## Source data
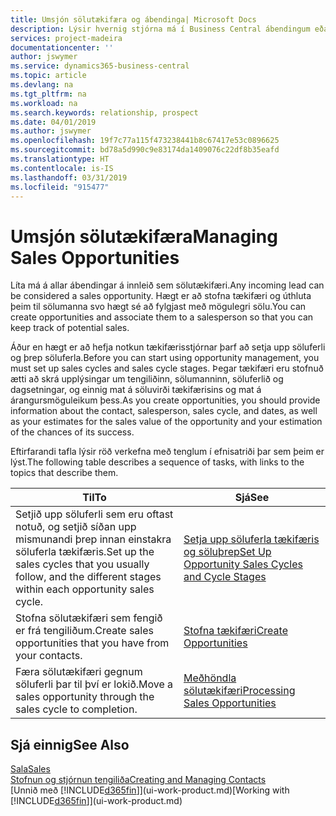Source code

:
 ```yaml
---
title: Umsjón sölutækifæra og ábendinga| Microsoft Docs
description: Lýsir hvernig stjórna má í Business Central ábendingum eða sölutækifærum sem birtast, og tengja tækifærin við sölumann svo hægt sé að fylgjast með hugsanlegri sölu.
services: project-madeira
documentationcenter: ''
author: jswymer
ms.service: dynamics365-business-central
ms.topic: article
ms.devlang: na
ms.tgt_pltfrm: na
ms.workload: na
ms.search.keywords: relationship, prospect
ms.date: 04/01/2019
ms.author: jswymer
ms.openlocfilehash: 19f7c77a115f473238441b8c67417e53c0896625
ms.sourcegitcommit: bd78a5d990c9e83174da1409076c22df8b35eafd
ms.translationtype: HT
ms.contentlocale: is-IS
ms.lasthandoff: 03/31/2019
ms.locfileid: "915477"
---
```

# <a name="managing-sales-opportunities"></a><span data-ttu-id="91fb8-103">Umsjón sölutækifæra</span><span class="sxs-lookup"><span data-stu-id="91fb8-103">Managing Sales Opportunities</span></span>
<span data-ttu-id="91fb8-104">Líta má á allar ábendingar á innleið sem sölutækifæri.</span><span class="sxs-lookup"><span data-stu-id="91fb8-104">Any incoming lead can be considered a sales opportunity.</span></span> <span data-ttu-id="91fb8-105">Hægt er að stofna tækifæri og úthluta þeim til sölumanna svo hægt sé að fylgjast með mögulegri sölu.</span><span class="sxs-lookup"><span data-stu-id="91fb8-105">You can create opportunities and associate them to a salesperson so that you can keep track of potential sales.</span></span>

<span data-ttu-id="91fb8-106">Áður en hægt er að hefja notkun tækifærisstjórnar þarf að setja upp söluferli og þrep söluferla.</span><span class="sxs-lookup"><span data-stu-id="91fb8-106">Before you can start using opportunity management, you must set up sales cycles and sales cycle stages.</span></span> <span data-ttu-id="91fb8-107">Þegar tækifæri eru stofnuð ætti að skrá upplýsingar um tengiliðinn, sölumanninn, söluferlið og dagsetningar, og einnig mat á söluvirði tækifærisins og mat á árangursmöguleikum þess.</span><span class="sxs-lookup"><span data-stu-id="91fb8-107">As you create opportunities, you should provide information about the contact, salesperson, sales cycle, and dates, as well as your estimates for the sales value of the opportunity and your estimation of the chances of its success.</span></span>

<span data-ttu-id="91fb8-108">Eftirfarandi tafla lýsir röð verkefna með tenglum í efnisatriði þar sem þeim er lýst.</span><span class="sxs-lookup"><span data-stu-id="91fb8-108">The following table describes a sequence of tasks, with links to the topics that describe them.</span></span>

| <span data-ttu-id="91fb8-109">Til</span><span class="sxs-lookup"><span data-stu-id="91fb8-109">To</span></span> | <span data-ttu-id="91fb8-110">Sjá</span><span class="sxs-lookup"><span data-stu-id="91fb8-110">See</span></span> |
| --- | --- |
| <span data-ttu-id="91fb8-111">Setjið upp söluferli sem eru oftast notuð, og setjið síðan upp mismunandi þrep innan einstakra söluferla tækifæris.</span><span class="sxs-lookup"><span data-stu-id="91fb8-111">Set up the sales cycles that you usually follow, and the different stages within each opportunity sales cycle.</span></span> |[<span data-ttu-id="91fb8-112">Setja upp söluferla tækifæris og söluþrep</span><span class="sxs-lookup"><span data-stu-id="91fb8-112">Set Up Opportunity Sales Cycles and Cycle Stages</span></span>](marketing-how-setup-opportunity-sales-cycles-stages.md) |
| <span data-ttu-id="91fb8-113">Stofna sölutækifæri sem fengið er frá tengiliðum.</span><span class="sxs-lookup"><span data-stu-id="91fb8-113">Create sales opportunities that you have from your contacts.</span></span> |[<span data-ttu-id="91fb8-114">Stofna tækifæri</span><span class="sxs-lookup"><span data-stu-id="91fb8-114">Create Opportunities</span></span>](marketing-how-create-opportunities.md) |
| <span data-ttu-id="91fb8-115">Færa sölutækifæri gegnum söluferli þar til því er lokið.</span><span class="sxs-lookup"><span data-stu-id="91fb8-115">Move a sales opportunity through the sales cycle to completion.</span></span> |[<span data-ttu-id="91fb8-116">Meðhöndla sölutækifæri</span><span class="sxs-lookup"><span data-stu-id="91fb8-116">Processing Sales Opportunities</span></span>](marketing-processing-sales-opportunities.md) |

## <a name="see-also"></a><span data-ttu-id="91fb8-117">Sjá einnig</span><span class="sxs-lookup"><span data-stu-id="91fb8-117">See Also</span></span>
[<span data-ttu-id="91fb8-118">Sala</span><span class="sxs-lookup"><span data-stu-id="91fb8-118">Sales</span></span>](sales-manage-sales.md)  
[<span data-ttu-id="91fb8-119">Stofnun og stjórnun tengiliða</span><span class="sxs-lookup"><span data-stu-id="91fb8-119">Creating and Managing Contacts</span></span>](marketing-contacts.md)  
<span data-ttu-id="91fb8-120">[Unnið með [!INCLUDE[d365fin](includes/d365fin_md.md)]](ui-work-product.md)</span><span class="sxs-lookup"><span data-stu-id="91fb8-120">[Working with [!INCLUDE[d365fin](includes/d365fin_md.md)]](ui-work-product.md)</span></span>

## Try it
Which lines of the data include the word "them"? Copy each one.

## Completed task
<span data-ttu-id="91fb8-104">Líta má á allar ábendingar á innleið sem sölutækifæri.</span><span class="sxs-lookup"><span data-stu-id="91fb8-104">Any incoming lead can be considered a sales opportunity.</span></span> <span data-ttu-id="91fb8-105">Hægt er að stofna tækifæri og úthluta þeim til sölumanna svo hægt sé að fylgjast með mögulegri sölu.</span><span class="sxs-lookup"><span data-stu-id="91fb8-105">You can create opportunities and associate them to a salesperson so that you can keep track of potential sales.</span></span>
<span data-ttu-id="91fb8-108">Eftirfarandi tafla lýsir röð verkefna með tenglum í efnisatriði þar sem þeim er lýst.</span><span class="sxs-lookup"><span data-stu-id="91fb8-108">The following table describes a sequence of tasks, with links to the topics that describe them.</span></span>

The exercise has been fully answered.